# So...why exactly am I so antisocial?



## Ormazd (Jan 26, 2010)

Introverted - Duh

Ignored - Being ignored has got to be one of the worst things. I can remember many a time when I'll be talking and then somebody else will start talking and of course I'll be ignored. Or I'll try to talk to somebody over the internet and...nothing...yay. I'm a fairly soft-spoken individual so it's not uncommon for me to have to repeat myself just so that the person actually realizes I'm talking to them. I'm also very good at sticking to the walls and corners and generally just being quiet, so often when I do speak someone will get surprised and say "oh I didn't know you were there", this get's annoying.

Fragile - I get hurt pretty easily I think. I can get pretty upset over some silly things.

Paranoid - The more I see other people lie to people that are not myself the more I assume people are lying to me. My brother when he was younger used to lie all the time, and my father when I still talked to him would also lie quite a bit, so I guess I'm just used to people being liars. Unless if I've decided that I can trust any given person (which rarely ever happens) I will usually assume that I'm being played for a fool.

People aren't very nice - It's easy to walk down the street and have some stranger harass you for no real reason. This in particular confuses me more than upsets me, I really just don't understand that kind of behaviour.

People are confusing - They often do things that don't make any sense at all, that are not beneficial to them and/or anyone else.

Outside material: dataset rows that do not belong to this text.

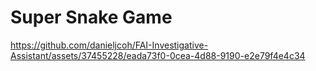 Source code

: # Super Snake Game

https://github.com/danieljcoh/FAI-Investigative-Assistant/assets/37455228/eada73f0-0cea-4d88-9190-e2e79f4e4c34
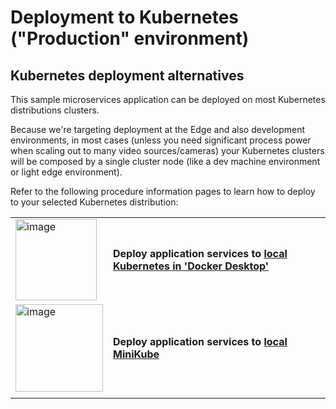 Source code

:# Deployment to Kubernetes ("Production" environment)

## Kubernetes deployment alternatives 

This sample microservices application can be deployed on most Kubernetes distributions clusters. 

Because we're targeting deployment at the Edge and also development environments, in most cases (unless you need significant process power when scaling out to many video sources/cameras) your Kubernetes clusters will be composed by a single cluster node (like a dev machine environment or light edge environment). 

Refer to the following procedure information pages to learn how to deploy to your selected Kubernetes distribution:

| | |
|--------|--------|
| <img width="130" alt="image" src="https://user-images.githubusercontent.com/1712635/214690304-eca6fc41-b4d5-4122-bf0c-47c5dc955da3.png"> | **Deploy application services to [local Kubernetes in 'Docker Desktop'](/docs/K8S_IN_DOCKER_DESKTOP_DEPLOYMENT.MD)** |
| <img width="140" alt="image" src="https://user-images.githubusercontent.com/1712635/214690383-05f86a79-3edd-4b7e-af46-4889273e9910.png"> | **Deploy application services to [local MiniKube](/docs/K8S-MINIKUBE_DEPLOYMENT.MD)** |
| | |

I have a difficult time trying to deal with such levels of uncertainty.

Privacy - I like to keep to myself, even if I so badly want to share my world with someone else, I usually won't. I don't like people being able to see "Me", I think this scares me, I'm not entirely certain why this is.

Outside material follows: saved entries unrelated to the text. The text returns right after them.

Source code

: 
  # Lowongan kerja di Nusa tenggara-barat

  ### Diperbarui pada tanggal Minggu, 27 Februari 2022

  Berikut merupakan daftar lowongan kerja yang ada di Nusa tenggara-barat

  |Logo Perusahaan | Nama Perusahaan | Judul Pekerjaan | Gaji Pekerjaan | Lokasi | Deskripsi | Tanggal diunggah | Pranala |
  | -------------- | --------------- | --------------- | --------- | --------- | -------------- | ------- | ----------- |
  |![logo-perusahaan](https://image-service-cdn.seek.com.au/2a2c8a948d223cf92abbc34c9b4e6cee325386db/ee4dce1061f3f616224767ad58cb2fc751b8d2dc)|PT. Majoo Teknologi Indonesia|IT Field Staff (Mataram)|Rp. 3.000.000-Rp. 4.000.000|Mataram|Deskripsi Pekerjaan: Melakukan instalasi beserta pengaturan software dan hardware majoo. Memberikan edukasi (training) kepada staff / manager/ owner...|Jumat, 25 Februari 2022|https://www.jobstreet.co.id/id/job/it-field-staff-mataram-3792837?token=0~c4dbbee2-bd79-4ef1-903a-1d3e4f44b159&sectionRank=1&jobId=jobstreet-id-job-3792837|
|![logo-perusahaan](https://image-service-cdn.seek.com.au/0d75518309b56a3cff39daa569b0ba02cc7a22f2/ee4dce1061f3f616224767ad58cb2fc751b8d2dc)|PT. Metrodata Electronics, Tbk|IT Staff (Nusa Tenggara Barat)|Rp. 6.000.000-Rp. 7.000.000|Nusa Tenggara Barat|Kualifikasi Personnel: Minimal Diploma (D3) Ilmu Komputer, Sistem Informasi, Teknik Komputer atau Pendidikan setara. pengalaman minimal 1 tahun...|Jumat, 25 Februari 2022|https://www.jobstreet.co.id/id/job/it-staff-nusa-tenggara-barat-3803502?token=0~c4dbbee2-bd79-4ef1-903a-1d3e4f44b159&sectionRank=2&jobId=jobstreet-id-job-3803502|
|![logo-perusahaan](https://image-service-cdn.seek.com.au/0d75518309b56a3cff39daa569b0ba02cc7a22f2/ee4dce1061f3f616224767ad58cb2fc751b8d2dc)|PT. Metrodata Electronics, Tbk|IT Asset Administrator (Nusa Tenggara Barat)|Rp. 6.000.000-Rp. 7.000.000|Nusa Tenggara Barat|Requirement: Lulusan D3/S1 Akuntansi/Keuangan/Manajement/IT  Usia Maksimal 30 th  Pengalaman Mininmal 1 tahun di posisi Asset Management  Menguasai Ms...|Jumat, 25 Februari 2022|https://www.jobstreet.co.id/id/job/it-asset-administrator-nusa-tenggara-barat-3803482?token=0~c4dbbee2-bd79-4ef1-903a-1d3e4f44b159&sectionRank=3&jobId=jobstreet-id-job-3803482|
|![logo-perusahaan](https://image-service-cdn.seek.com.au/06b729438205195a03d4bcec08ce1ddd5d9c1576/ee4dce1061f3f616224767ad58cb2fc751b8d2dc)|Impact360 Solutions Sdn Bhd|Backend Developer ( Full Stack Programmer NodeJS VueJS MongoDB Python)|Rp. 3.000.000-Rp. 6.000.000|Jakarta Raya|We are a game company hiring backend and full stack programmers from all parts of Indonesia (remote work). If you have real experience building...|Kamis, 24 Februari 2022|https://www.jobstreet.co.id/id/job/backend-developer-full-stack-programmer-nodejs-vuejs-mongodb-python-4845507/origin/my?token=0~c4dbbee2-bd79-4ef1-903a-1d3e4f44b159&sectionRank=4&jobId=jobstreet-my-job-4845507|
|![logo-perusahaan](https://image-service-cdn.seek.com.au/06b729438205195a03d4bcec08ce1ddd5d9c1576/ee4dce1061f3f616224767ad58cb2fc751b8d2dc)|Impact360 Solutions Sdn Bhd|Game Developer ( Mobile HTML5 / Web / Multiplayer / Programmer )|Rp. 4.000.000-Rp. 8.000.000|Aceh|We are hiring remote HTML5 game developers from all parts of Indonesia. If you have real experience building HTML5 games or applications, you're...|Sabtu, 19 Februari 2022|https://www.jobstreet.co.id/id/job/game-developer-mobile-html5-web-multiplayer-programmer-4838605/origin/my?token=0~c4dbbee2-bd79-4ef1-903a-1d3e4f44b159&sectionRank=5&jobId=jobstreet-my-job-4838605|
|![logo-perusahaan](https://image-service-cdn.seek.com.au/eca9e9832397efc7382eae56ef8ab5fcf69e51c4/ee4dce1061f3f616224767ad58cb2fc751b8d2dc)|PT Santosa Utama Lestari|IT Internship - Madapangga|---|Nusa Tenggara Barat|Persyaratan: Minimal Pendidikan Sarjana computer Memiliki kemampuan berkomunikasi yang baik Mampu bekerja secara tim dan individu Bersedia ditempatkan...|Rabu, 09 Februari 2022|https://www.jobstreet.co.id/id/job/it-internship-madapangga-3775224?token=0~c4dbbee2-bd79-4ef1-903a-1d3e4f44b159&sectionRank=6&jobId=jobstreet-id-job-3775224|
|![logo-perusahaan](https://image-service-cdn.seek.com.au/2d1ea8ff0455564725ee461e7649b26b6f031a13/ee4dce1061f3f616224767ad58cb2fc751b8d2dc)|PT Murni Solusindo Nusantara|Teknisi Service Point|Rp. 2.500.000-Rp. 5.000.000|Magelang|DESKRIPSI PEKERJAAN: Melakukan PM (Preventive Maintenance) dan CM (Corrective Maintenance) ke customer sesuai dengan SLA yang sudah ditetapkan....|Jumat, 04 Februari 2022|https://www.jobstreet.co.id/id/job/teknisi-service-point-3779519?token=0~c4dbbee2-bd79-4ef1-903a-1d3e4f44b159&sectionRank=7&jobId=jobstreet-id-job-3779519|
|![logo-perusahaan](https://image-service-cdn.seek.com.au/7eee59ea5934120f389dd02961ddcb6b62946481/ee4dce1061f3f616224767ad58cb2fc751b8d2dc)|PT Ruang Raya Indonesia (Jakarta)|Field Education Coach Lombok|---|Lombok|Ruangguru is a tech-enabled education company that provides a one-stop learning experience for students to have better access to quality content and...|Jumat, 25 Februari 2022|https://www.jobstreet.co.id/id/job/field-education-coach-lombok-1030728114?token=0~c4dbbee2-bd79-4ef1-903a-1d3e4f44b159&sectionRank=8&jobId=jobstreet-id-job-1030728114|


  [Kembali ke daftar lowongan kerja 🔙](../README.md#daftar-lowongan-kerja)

Nervous - I have an easy time becoming nervous around people I don't know very well. Very uncomfortable.

Misinterpreting - People seem dead-set on misinterpreting the things I say. "I don't like receiving christmas/birthday gifts?" "Oh so you don't like people doing nice things for you?" *raaaage* "I don't like school" "Oh so you don't like learning?" *raaaage* *tries to do something nice for a friend* She thinks "oh no he's in love with me" or "he wants to get into my pants" *raaaage*

Hurting others - I don't know what hurts people and what doesn't, I try my best not to hurt others, but invariably I will. I don't like hurting people.

Weird looks - I guess I'm an odd guy, but all those "wtf is that guy doing?" looks while I'm trying to balance a pencil on a tower of dice or while I'm stomping the ground next to a puddle to make the water ripple, get annoying after a while.

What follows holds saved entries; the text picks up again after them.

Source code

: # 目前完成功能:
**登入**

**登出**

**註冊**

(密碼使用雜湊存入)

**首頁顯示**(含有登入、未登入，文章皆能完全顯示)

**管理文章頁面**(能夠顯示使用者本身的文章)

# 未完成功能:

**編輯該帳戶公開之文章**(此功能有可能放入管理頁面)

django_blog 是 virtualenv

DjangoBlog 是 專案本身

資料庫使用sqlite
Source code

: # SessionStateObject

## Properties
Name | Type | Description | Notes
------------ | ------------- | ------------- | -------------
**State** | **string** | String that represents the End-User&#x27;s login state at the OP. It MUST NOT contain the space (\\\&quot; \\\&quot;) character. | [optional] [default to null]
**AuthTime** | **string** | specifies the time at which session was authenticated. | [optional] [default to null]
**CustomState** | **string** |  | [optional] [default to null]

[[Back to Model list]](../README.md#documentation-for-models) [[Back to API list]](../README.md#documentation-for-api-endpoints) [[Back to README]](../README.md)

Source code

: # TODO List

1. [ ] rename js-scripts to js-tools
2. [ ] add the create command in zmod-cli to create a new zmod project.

People are stupid - and sometimes it causes me great distress...

Being touched - If I don't know you, if I don't love you in some way, if I haven't given you some kind of permission to touch me, do not fricking touch me.

Shaking hands - eugh...Do people actually expect this from other people? How horrible.

Eager - I think I have a tendency to go a bit overboard when I meet someone that I like, I give too much show too much or something and they get scared and leave. Or maybe I'm just not very interesting *shrugs*

Scared - People are scary. Hell, I get nervous talking to a cashier.

Experience - Generally speaking, I have not had good experiences dealing with other people. I've been lied to, cheated, betrayed, played for the fool, abandoned, ignored, hit, bullied, laughed at, been used as a doormat, and I'm sure I could continue.


I'm sure I'm not alone with many or all of these things. Got any tips and tricks?

Also: *not a complete list* :tongue:


----------



## AussieChick (Dec 27, 2010)

No Ormzad,you are not alone,i am very much like you in many ways,I'm ISFJ.I Am introverted,ignored,paranoid,harassed,confused,private(when i want to be alone),nervous,don't like hurting others,or being hurt,eager,scared (of the dark still)and had bad experiences similar to you.I don't really want to give you advice,as i am in the same situation as you,and need help myself.I am trying to become more assertive and confident by listening and taking the advice of friends who encourage and support me.It is good to have people who want to empower and lift your spirits.If you would like to add me as a friend ,i would be happy to lend you an understanding ear,and not expect anything in return.


----------



## AussieChick (Dec 27, 2010)

I spelt your name wrong Ormazd.I apologize for my mistake.


----------



## Napoleptic (Oct 29, 2010)

You write well - this made me grin, cringe, nod, chuckle, sympathize, smile, agree vehemently, want to cheer, want to hide, want to get a +3 sword against humans so I can become a defender of hobbits. If more people understood what it takes for some of us to do something so mundane as go through the checkout line...well, I'm not sure it'd change much, but it's always nice to know that someone understands.

Thank you for this post and for making me feel just a little bit less alone.


----------



## Ormazd (Jan 26, 2010)

Us hobbits are certainly an endangered species.

I'm glad you enjoyed it, and I appreciate the response.


----------



## Ravewolf (Nov 1, 2011)

You know,this so touched me, I went out of my flipping way to register just to comment. Sorry if this offends you,or makes you homicidal,but you need to turn all that "innerness" around,and in a bad way. I used to be like you...ok,still somewhat anti-social. Ok.really a.s. I literally get sick to my stomach in large crowds of people. Not because of fear,or anguish,or anything,but because of sheer rage. The general populace of the world needs to go away. Poof. Be gone with thee immediately. 
My "Cure" for this problem was to turn into the biggest,meanest asshole I could. I find flaws in people,and whittle on them. I enjoy watching them squirm. Why? Because people used to do it to me,until one day,I finally said "f*ck this" and decided to play back. Wanna know why The Joker is the most loved/hated villain ever (and don't tell me you like that wuss Darth Vader. He's nothing but a robotic corpse that can make things float...woohoo)? Because he's the only person who can literally drive Batman nuts. By lashing out at the world. Sadly,with violence,but also with brilliant genius. Take a lesson from him,and turn the game on the dipshits who torment you,or aggravate you. Find ways to make them the victims. It helps one sleep at night. And if you all think I'm crazy,well,yea you're right. Years of being bottled up tends to warp one's mind. And for god's sakes,your not hobbits,you're humans. Throw the middle finger in the air and make sure the whole world sees. Good luck people.


----------